• _WHAT YOU NEED TO DO_:
Lines outside the range are not wanted. Give again exactly the lines between the line holding "assert response.json['item']['id'] == random_id" and the line holding "The convergence study", inclusive, from the listing below.

[SUPPLIED RECORDS]

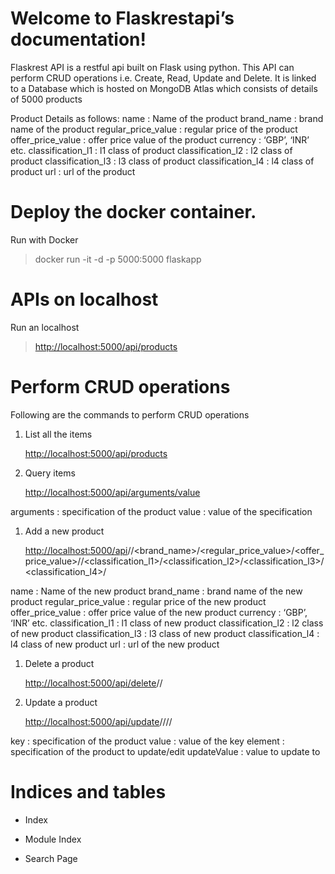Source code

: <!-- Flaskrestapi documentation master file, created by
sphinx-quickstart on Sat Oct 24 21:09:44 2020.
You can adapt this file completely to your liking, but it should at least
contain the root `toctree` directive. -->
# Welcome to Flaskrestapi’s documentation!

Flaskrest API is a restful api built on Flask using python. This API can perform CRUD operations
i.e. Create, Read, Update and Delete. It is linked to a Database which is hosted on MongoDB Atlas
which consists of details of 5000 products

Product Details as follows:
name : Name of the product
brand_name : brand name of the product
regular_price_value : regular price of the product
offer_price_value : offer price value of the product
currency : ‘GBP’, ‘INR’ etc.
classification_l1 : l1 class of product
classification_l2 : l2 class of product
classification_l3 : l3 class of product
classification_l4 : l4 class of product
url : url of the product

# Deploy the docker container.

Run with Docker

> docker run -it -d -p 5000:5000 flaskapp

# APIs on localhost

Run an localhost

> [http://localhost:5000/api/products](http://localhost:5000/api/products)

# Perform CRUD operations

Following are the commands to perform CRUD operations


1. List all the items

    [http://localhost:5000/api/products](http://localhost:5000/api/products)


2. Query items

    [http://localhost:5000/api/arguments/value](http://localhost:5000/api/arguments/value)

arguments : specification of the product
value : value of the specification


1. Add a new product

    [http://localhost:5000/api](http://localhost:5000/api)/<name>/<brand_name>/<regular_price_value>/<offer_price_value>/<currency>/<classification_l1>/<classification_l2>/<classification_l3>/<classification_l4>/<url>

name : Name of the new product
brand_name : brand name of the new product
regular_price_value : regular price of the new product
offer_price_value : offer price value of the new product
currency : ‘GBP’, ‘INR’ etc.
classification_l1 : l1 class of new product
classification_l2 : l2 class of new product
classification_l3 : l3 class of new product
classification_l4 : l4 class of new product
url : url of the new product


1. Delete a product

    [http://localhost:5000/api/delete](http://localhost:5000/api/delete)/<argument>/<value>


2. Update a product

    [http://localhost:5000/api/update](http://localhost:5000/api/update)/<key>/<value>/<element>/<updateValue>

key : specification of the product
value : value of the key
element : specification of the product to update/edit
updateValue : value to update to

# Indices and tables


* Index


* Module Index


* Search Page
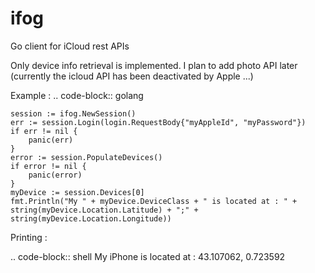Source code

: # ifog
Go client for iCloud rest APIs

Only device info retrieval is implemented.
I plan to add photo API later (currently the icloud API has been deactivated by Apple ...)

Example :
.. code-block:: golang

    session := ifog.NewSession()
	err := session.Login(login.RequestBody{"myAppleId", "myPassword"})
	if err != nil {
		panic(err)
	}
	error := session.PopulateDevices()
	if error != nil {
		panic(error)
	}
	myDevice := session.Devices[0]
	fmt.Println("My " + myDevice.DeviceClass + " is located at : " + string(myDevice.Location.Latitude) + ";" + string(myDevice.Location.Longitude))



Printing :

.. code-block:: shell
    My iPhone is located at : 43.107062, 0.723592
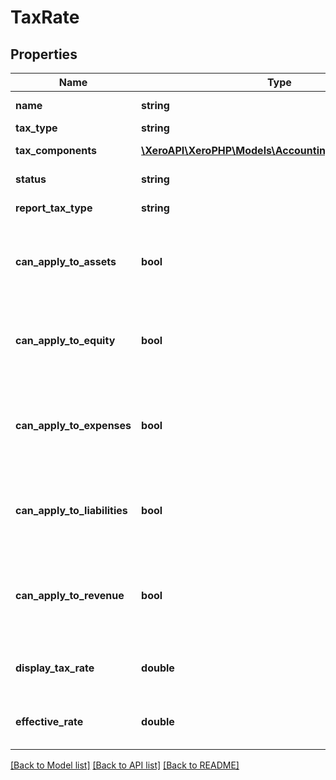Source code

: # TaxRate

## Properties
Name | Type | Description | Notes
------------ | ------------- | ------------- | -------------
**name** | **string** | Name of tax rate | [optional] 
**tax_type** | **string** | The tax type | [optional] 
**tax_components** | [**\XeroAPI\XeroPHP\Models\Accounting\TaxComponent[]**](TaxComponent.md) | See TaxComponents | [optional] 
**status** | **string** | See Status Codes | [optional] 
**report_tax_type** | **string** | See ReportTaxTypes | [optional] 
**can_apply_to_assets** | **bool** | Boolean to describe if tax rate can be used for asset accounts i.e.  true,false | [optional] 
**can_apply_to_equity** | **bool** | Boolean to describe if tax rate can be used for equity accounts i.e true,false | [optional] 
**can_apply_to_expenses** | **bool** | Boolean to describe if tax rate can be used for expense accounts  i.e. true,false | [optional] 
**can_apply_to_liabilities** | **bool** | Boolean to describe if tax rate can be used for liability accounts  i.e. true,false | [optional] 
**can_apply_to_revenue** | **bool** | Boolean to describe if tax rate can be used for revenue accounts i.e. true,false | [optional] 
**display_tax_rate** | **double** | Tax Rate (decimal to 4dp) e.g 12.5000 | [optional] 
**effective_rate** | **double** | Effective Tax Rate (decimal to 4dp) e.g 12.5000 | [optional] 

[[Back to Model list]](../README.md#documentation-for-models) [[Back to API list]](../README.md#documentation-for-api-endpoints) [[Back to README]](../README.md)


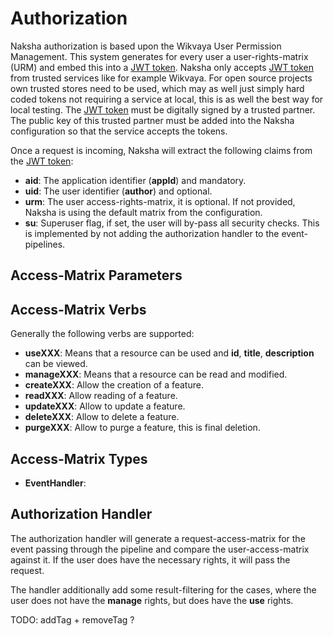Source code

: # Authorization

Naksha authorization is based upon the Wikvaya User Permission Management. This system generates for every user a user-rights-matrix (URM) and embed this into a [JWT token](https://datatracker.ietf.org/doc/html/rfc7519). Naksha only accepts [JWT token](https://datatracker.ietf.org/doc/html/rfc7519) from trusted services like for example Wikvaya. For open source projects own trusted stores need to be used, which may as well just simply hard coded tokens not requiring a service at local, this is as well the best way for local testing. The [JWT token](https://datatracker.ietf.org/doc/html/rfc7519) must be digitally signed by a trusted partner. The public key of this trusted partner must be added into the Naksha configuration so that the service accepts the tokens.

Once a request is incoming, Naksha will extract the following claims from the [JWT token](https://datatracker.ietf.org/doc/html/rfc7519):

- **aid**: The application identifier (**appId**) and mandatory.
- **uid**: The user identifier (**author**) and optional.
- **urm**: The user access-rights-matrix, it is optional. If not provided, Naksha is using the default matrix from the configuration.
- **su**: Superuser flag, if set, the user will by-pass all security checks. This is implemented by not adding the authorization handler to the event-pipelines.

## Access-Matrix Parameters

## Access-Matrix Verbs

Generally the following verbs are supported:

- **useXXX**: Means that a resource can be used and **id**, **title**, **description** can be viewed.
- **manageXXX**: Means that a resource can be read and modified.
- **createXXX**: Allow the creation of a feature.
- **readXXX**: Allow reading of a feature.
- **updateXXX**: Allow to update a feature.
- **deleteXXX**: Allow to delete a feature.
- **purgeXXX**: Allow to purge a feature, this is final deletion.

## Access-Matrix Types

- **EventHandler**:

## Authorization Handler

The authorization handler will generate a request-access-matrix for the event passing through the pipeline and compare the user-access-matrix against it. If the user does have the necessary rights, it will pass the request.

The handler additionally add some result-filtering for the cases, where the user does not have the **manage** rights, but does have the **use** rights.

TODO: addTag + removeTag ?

[/SUPPLIED RECORDS]
[SUPPLIED RECORDS]

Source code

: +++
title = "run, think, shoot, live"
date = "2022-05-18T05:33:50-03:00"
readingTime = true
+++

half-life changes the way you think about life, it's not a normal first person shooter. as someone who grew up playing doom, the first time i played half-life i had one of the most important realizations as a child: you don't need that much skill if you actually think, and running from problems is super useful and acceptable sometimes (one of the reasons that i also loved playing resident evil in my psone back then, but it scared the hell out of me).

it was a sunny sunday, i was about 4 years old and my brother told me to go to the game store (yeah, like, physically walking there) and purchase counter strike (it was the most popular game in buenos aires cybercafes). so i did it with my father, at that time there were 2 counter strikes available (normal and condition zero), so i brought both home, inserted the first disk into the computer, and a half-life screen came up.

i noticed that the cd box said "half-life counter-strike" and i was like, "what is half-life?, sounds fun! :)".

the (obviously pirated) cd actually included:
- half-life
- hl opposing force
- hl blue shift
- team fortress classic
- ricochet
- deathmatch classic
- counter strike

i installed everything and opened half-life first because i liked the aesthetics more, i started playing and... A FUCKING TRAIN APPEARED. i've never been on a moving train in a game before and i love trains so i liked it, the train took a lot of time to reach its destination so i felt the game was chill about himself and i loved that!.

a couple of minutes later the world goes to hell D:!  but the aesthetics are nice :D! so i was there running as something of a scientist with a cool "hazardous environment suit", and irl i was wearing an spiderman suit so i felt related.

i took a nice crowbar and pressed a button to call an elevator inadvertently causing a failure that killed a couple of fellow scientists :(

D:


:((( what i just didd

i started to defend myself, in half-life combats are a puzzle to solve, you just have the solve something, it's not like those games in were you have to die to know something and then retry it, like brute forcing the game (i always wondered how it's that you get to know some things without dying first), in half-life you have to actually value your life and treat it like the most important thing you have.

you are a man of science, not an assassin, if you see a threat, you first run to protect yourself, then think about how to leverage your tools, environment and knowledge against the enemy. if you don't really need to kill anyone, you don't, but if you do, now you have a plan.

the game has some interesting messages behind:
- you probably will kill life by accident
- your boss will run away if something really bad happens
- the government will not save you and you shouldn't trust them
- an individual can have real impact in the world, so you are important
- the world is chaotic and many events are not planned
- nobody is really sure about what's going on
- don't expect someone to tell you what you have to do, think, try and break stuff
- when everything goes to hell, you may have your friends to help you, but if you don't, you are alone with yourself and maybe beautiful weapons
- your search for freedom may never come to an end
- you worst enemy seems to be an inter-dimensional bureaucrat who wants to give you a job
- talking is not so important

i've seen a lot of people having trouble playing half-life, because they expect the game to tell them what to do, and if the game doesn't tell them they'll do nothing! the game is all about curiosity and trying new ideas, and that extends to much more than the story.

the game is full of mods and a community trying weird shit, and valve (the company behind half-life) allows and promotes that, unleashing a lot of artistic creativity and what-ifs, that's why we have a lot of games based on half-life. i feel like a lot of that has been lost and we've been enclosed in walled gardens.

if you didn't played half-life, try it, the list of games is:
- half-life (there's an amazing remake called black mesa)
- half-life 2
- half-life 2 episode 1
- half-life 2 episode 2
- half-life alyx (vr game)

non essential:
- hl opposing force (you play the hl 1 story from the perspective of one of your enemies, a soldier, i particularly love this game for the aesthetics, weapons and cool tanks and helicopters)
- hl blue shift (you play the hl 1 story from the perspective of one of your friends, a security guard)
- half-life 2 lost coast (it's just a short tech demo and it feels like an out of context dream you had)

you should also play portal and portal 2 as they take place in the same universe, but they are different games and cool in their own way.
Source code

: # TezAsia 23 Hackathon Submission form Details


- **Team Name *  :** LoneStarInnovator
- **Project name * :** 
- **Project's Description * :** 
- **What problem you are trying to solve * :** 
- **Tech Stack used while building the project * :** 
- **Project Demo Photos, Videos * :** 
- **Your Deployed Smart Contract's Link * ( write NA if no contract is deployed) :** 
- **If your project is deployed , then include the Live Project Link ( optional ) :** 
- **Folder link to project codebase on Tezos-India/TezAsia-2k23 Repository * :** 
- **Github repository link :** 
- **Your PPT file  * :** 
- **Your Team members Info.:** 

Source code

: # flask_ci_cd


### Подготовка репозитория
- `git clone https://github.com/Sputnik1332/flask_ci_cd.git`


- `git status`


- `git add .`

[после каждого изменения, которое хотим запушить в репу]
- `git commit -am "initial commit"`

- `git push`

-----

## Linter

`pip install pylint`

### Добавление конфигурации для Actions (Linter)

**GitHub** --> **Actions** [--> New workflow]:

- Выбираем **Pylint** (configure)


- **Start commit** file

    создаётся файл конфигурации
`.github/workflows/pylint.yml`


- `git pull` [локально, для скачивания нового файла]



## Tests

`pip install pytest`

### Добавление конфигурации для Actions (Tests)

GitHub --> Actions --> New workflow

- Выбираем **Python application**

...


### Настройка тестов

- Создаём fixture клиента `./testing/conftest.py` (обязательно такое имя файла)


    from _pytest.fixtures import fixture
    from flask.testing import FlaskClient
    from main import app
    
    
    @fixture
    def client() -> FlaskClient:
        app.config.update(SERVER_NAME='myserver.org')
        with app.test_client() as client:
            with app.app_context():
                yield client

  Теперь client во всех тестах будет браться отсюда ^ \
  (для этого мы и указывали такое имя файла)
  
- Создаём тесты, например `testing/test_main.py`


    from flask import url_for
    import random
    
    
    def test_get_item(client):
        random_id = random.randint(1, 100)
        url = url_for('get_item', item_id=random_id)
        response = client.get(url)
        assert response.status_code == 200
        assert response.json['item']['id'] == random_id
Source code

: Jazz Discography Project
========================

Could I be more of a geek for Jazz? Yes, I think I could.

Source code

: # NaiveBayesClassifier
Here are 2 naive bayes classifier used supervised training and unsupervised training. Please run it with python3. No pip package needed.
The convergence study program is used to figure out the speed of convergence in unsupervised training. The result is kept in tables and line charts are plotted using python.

[/SUPPLIED RECORDS]

• _OUTPUT FOR THIS TASK_:
        assert response.json['item']['id'] == random_id
Source code

: Jazz Discography Project
========================

Could I be more of a geek for Jazz? Yes, I think I could.

Source code

: # NaiveBayesClassifier
Here are 2 naive bayes classifier used supervised training and unsupervised training. Please run it with python3. No pip package needed.
The convergence study program is used to figure out the speed of convergence in unsupervised training. The result is kept in tables and line charts are plotted using python.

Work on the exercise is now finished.